If you ask Samsung, they'll tell you that 60 percent of all TVs sold by Christmas will be 1080p. Given that plasma and LCD technologies continue to improve as prices continue to fall this could well be true. But, the question we need to ask is: will anyone get any benefit out of a 32-inch, 1080p television in your average living space? The LA32A650A1 is an interesting experiment, then.
*cue pompous fashion commentators voice* This season, red! is the new black.
LG has their Scarlet TV and Samsung has their Crystal Design. If you have a red feature wall then do the Koreans have the TVs for YOU! Samsung's flagship televisions sport the Crystal design which uses a finish invented by car manufacturers and is "inspired by the glass-blowers of Murano, Italy" apparently. What you get is a slight red accent which is a lot subtler in person than it appears in the product shots here. CNET Asia's Philip Wong may be gaga over it, but we'll just say that it looks "nice".

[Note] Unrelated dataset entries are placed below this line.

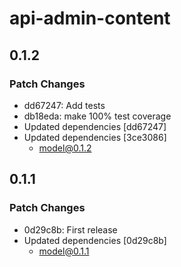 # api-admin-content

## 0.1.2

### Patch Changes

- dd67247: Add tests
- db18eda: make 100% test coverage
- Updated dependencies [dd67247]
- Updated dependencies [3ce3086]
  - model@0.1.2

## 0.1.1

### Patch Changes

- 0d29c8b: First release
- Updated dependencies [0d29c8b]
  - model@0.1.1
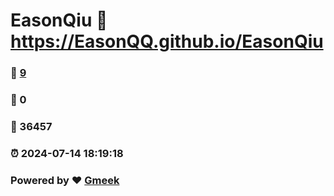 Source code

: # EasonQiu :link: https://EasonQQ.github.io/EasonQiu 
### :page_facing_up: [9](https://EasonQQ.github.io/EasonQiu/tag.html) 
### :speech_balloon: 0 
### :hibiscus: 36457 
### :alarm_clock: 2024-07-14 18:19:18 
### Powered by :heart: [Gmeek](https://github.com/Meekdai/Gmeek)
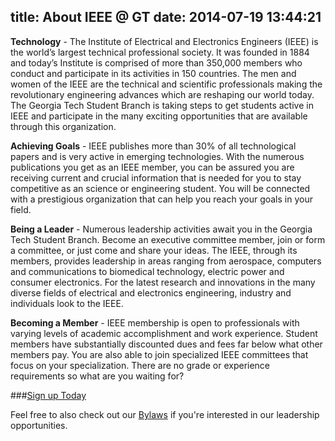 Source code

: title: About IEEE @ GT
date: 2014-07-19 13:44:21
---

__Technology__ - The Institute of Electrical and Electronics Engineers (IEEE) is the world’s largest technical professional society. It was founded in 1884 and today’s Institute is comprised of more than 350,000 members who conduct and participate in its activities in 150 countries. The men and women of the IEEE are the technical and scientific professionals making the revolutionary engineering advances which are reshaping our world today. The Georgia Tech Student Branch is taking steps to get students active in IEEE and participate in the many exciting opportunities that are available through this organization.

__Achieving Goals__ - IEEE publishes more than 30% of all technological papers and is very active in emerging technologies. With the numerous publications you get as an IEEE member, you can be assured you are receiving current and crucial information that is needed for you to stay competitive as an science or engineering student. You will be connected with a prestigious organization that can help you reach your goals in your field.

__Being a Leader__ - Numerous leadership activities await you in the Georgia Tech Student Branch. Become an executive committee member, join or form a committee, or just come and share your ideas. The IEEE, through its members, provides leadership in areas ranging from aerospace, computers and communications to biomedical technology, electric power and consumer electronics. For the latest research and innovations in the many diverse fields of electrical and electronics engineering, industry and individuals look to the IEEE.

__Becoming a Member__ - IEEE membership is open to professionals with varying levels of academic accomplishment and work experience. Student members have substantially discounted dues and fees far below what other members pay. You are also able to join specialized IEEE committees that focus on your specialization. There are no grade or experience requirements so what are you waiting for?

###[Sign up Today][join]

[join]: ../join

Feel free to also check out our [Bylaws](../bylaws) if you're interested in our leadership opportunities.
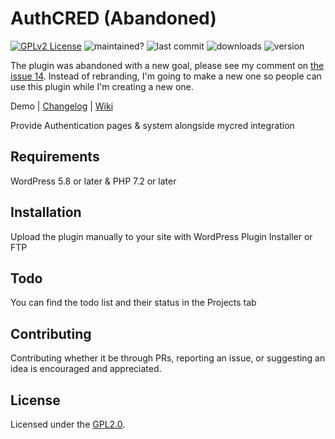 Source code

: # AuthCRED (Abandoned)

[![GPLv2 License](https://img.shields.io/badge/License-GPL%20v2-yellow.svg)](https://opensource.org/licenses/)
![maintained?](https://img.shields.io/badge/maintained%3F-no-red.svg)
![last commit](https://img.shields.io/github/last-commit/iniznet/authcred)
![downloads](https://img.shields.io/github/downloads/iniznet/authcred/total.svg)
![version](https://img.shields.io/github/v/release/iniznet/authcred)

The plugin was abandoned with a new goal, please see my comment on [the issue 14](https://github.com/iniznet/authcred/issues/14#issuecomment-1403627053). Instead of rebranding, I'm going to make a new one so people can use this plugin while I'm creating a new one.

Demo | [Changelog](CHANGELOG.md) | [Wiki](https://github.com/iniznet/authcred/wiki)

Provide Authentication pages & system alongside mycred integration

## Requirements

WordPress 5.8 or later & PHP 7.2 or later

## Installation

Upload the plugin manually to your site with WordPress Plugin Installer or FTP
    
## Todo

You can find the todo list and their status in the Projects tab

## Contributing

Contributing whether it be through PRs, reporting an issue, or suggesting an idea is encouraged and appreciated.

## License

Licensed under the [GPL2.0](https://github.com/iniznet/authcred/blob/master/LICENSE).
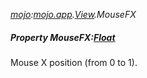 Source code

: _[mojo](../../modules/mojo/mojo-module.md):[mojo.app](../../modules/mojo/mojo-app.md).[View](../../modules/mojo/mojo-app-view.md).MouseFX_
##### Property MouseFX:[Float](../../modules/wonkey/wonkey-types-float.md)
Mouse X position (from 0 to 1).
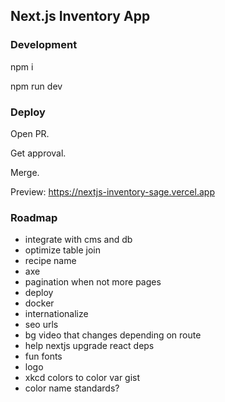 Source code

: ## Next.js Inventory App

### Development

npm i

npm run dev

### Deploy

Open PR.

Get approval.

Merge.

Preview: https://nextjs-inventory-sage.vercel.app

### Roadmap

- integrate with cms and db
- optimize table join
- recipe name
- axe
- pagination when not more pages
- deploy
- docker
- internationalize
- seo urls
- bg video that changes depending on route
- help nextjs upgrade react deps
- fun fonts
- logo
- xkcd colors to color var gist
- color name standards?
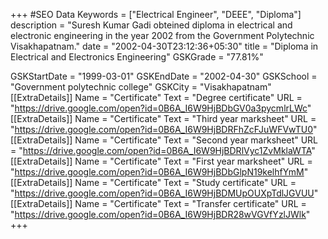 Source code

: +++
#SEO Data
Keywords = ["Electrical Engineer", "DEEE", "Diploma"]
description = "Suresh Kumar Gadi obteined diploma in electrical and electronic engineering in the year 2002 from the Government Polytechnic Visakhapatnam."
date = "2002-04-30T23:12:36+05:30"
title = "Diploma in Electrical and Electronics Engineering"
GSKGrade = "77.81%"

GSKStartDate = "1999-03-01"
GSKEndDate = "2002-04-30"
GSKSchool = "Government polytechnic college"
GSKCity = "Visakhapatnam"
[[ExtraDetails]]
    Name = "Certificate"
	Text = "Degree certificate"
    URL = "https://drive.google.com/open?id=0B6A_I6W9HjBDbGV0a3pycmlrLWc"
[[ExtraDetails]]
    Name = "Certificate"
	Text = "Third year marksheet"
    URL = "https://drive.google.com/open?id=0B6A_I6W9HjBDRFhZcFJuWFVwTU0"
[[ExtraDetails]]
    Name = "Certificate"
	Text = "Second year marksheet"
    URL = "https://drive.google.com/open?id=0B6A_I6W9HjBDRlVyc1ZvMklaWTA"
[[ExtraDetails]]
    Name = "Certificate"
	Text = "First year marksheet"
    URL = "https://drive.google.com/open?id=0B6A_I6W9HjBDbGlpN19kelhfYmM"
[[ExtraDetails]]
    Name = "Certificate"
	Text = "Study certificate"
    URL = "https://drive.google.com/open?id=0B6A_I6W9HjBDMUpOUXpTdlJGVUU"
[[ExtraDetails]]
    Name = "Certificate"
	Text = "Transfer certificate"
    URL = "https://drive.google.com/open?id=0B6A_I6W9HjBDR28wVGVfYzlJWlk"
+++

Design notwithstanding, the TV also packs a variety of features into the box. First is the 1920 by 1080 resolution, followed by a whopping four HDMI ports, and a "wheel" remote. Unfortunatley it misses out on 100Hz, but for gamers in particular this is a good thing &mdash less lag.
For us, 1080p is too large a resolution for such a small TV. There's no real way you'll be able to distinguish differences between it and 720p at your average one to two-metre distance. But on the flipside, it means that you will have access to more content via the HD FTA channels.

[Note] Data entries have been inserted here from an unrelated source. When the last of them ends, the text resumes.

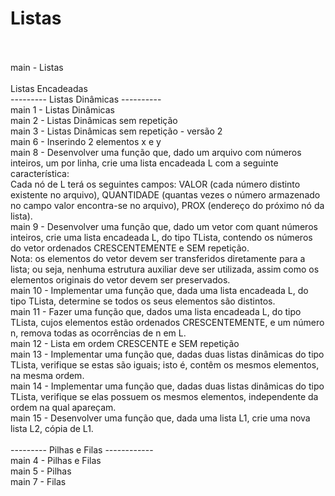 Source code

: # Listas<br><br>

main - Listas<br><br>
Listas Encadeadas<br>
--------- Listas Dinâmicas ----------<br>
main 1 - Listas Dinâmicas<br>
main 2 - Listas Dinâmicas sem repetição <br>
main 3 - Listas Dinâmicas sem repetição - versão 2<br>
main 6 - Inserindo 2 elementos x e y<br>
main 8 - Desenvolver uma função que, dado um
arquivo com números inteiros, um por linha, crie uma lista encadeada L com a seguinte característica:<br>
Cada nó de L terá os seguintes campos: VALOR (cada número distinto existente no arquivo), QUANTIDADE (quantas vezes o número armazenado no campo valor encontra-se no arquivo), PROX (endereço do próximo nó da lista).<br>
main 9 - Desenvolver uma função que, dado um vetor com quant números inteiros, crie uma lista encadeada L, do tipo TLista, contendo os números do vetor ordenados
CRESCENTEMENTE e SEM repetição.<br>
Nota: os elementos do vetor devem ser transferidos diretamente para a lista; ou seja, nenhuma estrutura auxiliar deve ser utilizada, assim como os elementos originais do vetor devem ser preservados.<br>
main 10 - Implementar uma função que, dada uma lista encadeada L, do tipo TLista, determine se todos os seus elementos são distintos.<br>
main 11 - Fazer uma função que, dados uma lista encadeada L, do tipo TLista, cujos elementos estão ordenados CRESCENTEMENTE, e um número n, remova todas as ocorrências de n em L.<br>
main 12 - Lista em ordem CRESCENTE e SEM repetição<br>
main 13 - Implementar uma função que, dadas duas listas dinâmicas do tipo TLista, verifique se estas são iguais; isto é, contêm os mesmos elementos, na mesma ordem.<br>
main 14 - Implementar uma função que, dadas duas listas dinâmicas do tipo TLista, verifique se elas possuem os mesmos elementos, independente da ordem na qual apareçam.<br>
main 15 - Desenvolver uma função que, dada uma lista L1, crie uma nova lista L2, cópia de L1.
<br><br>
--------- Pilhas e Filas ------------ <br>
main 4 - Pilhas e Filas <br>
main 5 - Pilhas<br>
main 7 - Filas
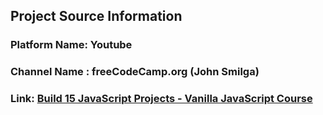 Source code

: ## Project Source Information

### Platform Name: Youtube
### Channel Name : freeCodeCamp.org (John Smilga)
### Link:  [Build 15 JavaScript Projects - Vanilla JavaScript Course](https://www.youtube.com/watch?v=3PHXvlpOkf4&t=1794s) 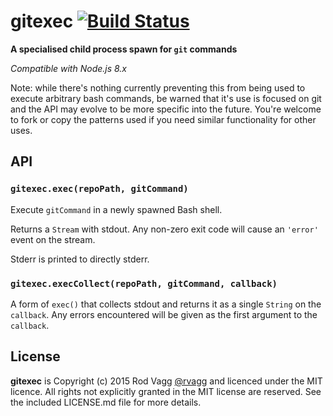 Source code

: # gitexec [![Build Status](https://github.com/rvagg/gitexec/workflows/Tests/badge.svg)](https://github.com/rvagg/gitexec/actions)

**A specialised child process spawn for `git` commands**

_Compatible with Node.js 8.x_

Note: while there's nothing currently preventing this from being used to execute arbitrary bash commands, be warned that it's use is focused on git and the API may evolve to be more specific into the future. You're welcome to fork or copy the patterns used if you need similar functionality for other uses.

## API

### `gitexec.exec(repoPath, gitCommand)`

Execute `gitCommand` in a newly spawned Bash shell.

Returns a `Stream` with stdout. Any non-zero exit code will cause an `'error'` event on the stream.

Stderr is printed to directly stderr.

### `gitexec.execCollect(repoPath, gitCommand, callback)`

A form of `exec()` that collects stdout and returns it as a single `String` on the `callback`. Any errors encountered will be given as the first argument to the `callback`.

## License

**gitexec** is Copyright (c) 2015 Rod Vagg [@rvagg](https://twitter.com/rvagg) and licenced under the MIT licence. All rights not explicitly granted in the MIT license are reserved. See the included LICENSE.md file for more details.
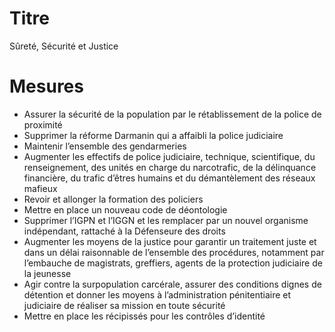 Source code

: # Titre

Sûreté, Sécurité et Justice

# Mesures

* Assurer la sécurité de la population par le rétablissement de la police de proximité
* Supprimer la réforme Darmanin qui a affaibli la police judiciaire
* Maintenir l’ensemble des gendarmeries
* Augmenter les effectifs de police judiciaire, technique, scientifique, du renseignement, des unités en charge du narcotrafic, de la délinquance financière, du trafic d’êtres humains et du démantèlement des réseaux mafieux
* Revoir et allonger la formation des policiers
* Mettre en place un nouveau code de déontologie
* Supprimer l’IGPN et l’IGGN et les remplacer par un nouvel organisme indépendant, rattaché à la Défenseure des droits
* Augmenter les moyens de la justice pour garantir un traitement juste et dans un délai raisonnable de l’ensemble des procédures, notamment par l’embauche de magistrats, greffiers, agents de la protection judiciaire de la jeunesse
* Agir contre la surpopulation carcérale, assurer des conditions dignes de détention et donner les moyens à l’administration pénitentiaire et judiciaire de réaliser sa mission en toute sécurité
* Mettre en place les récipissés pour les contrôles d’identité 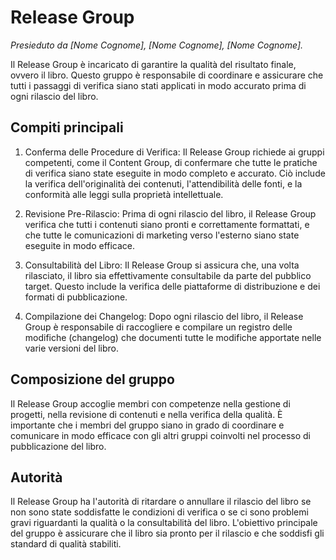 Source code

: # Release Group

_Presieduto da [Nome Cognome], [Nome Cognome], [Nome Cognome]._

Il Release Group è incaricato di garantire la qualità del risultato finale, ovvero il libro. Questo gruppo è responsabile di coordinare e assicurare che tutti i passaggi di verifica siano stati applicati in modo accurato prima di ogni rilascio del libro.

## Compiti principali

1. Conferma delle Procedure di Verifica: Il Release Group richiede ai gruppi competenti, come il Content Group, di confermare che tutte le pratiche di verifica siano state eseguite in modo completo e accurato. Ciò include la verifica dell'originalità dei contenuti, l'attendibilità delle fonti, e la conformità alle leggi sulla proprietà intellettuale.

2. Revisione Pre-Rilascio: Prima di ogni rilascio del libro, il Release Group verifica che tutti i contenuti siano pronti e correttamente formattati, e che tutte le comunicazioni di marketing verso l'esterno siano state eseguite in modo efficace.

3. Consultabilità del Libro: Il Release Group si assicura che, una volta rilasciato, il libro sia effettivamente consultabile da parte del pubblico target. Questo include la verifica delle piattaforme di distribuzione e dei formati di pubblicazione.

4. Compilazione dei Changelog: Dopo ogni rilascio del libro, il Release Group è responsabile di raccogliere e compilare un registro delle modifiche (changelog) che documenti tutte le modifiche apportate nelle varie versioni del libro.

## Composizione del gruppo

Il Release Group accoglie membri con competenze nella gestione di progetti, nella revisione di contenuti e nella verifica della qualità. È importante che i membri del gruppo siano in grado di coordinare e comunicare in modo efficace con gli altri gruppi coinvolti nel processo di pubblicazione del libro.

## Autorità

Il Release Group ha l'autorità di ritardare o annullare il rilascio del libro se non sono state soddisfatte le condizioni di verifica o se ci sono problemi gravi riguardanti la qualità o la consultabilità del libro. L'obiettivo principale del gruppo è assicurare che il libro sia pronto per il rilascio e che soddisfi gli standard di qualità stabiliti.
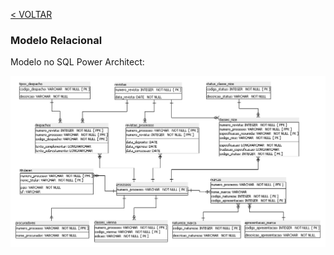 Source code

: [< VOLTAR](/desenvolvimento.md#modelagem-das-tabelas-e-dos-campos)

### Modelo Relacional

Modelo no SQL Power Architect:

<img src="/imagens/Modelo-BD.png" alt="imagem do modelo do banco de dados" />

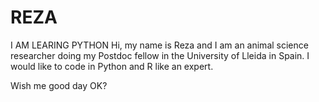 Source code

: # REZA
I AM LEARING PYTHON
Hi, my name is Reza and I am an animal science researcher doing my Postdoc fellow in the University of Lleida in Spain. I would like to code in Python and R like an expert.

Wish me good day
OK?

Unlike the other TVs in Samsung's new ranges, this TV has a comparatively low dynamic contrast of 15,000:1 (down from a million, but which might as well be a gazillion given the nature of dynamic ratings). This means you won't get the deep, rich blacks you'll see on other 6 series TVs.
The design looks great, the feature list is fairly pimped out, but this TV still makes us hesitate. We'd accept a 1080p compatible TV at this size — which means it would downscale to 720p or the equivalent — if it meant outlaying less cash. Will the public go for it? Time will only tell.